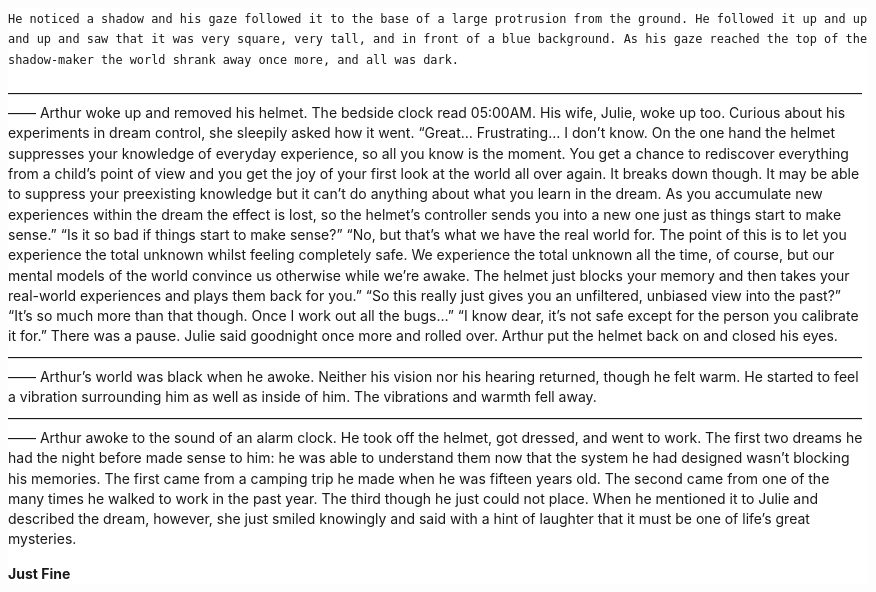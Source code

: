 	He noticed a shadow and his gaze followed it to the base of a large protrusion from the ground. He followed it up and up and up and saw that it was very square, very tall, and in front of a blue background. As his gaze reached the top of the shadow-maker the world shrank away once more, and all was dark.
———————————————————————————————————————————————————————————————
	Arthur woke up and removed his helmet. The bedside clock read 05:00AM. His wife, Julie, woke up too. Curious about his experiments in dream control, she sleepily asked how it went.
	“Great… Frustrating… I don’t know. On the one hand the helmet suppresses your knowledge of everyday experience, so all you know is the moment. You get a chance to rediscover everything from a child’s point of view and you get the joy of your first look at the world all over again. It breaks down though. It may be able to suppress your preexisting knowledge but it can’t do anything about what you learn in the dream. As you accumulate new experiences within the dream the effect is lost, so the helmet’s controller sends you into a new one just as things start to make sense.”
	“Is it so bad if things start to make sense?”
	“No, but that’s what we have the real world for. The point of this is to let you experience the total unknown whilst feeling completely safe. We experience the total unknown all the time, of course, but our mental models of the world convince us otherwise while we’re awake. The helmet just blocks your memory and then takes your real-world experiences and plays them back for you.”
	“So this really just gives you an unfiltered, unbiased view into the past?”
	“It’s so much more than that though. Once I work out all the bugs…”
	“I know dear, it’s not safe except for the person you calibrate it for.”
	There was a pause. Julie said goodnight once more and rolled over. Arthur put the helmet back on and closed his eyes.
———————————————————————————————————————————————————————————————
	Arthur’s world was black when he awoke. Neither his vision nor his hearing returned, though he felt warm. He started to feel a vibration surrounding him as well as inside of him. The vibrations and warmth fell away.
———————————————————————————————————————————————————————————————
	Arthur awoke to the sound of an alarm clock. He took off the helmet, got dressed, and went to work. The first two dreams he had the night before made sense to him: he was able to understand them now that the system he had designed wasn’t blocking his memories. The first came from a camping trip he made when he was fifteen years old. The second came from one of the many times he walked to work in the past year. The third though he just could not place. When he mentioned it to Julie and described the dream, however, she just smiled knowingly and said with a hint of laughter that it must be one of life’s great mysteries.

**Just Fine**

● **Work task**
Line count for the word "clock": tally the lines of the records above that hold it and give only that figure.

● **Your solution**
2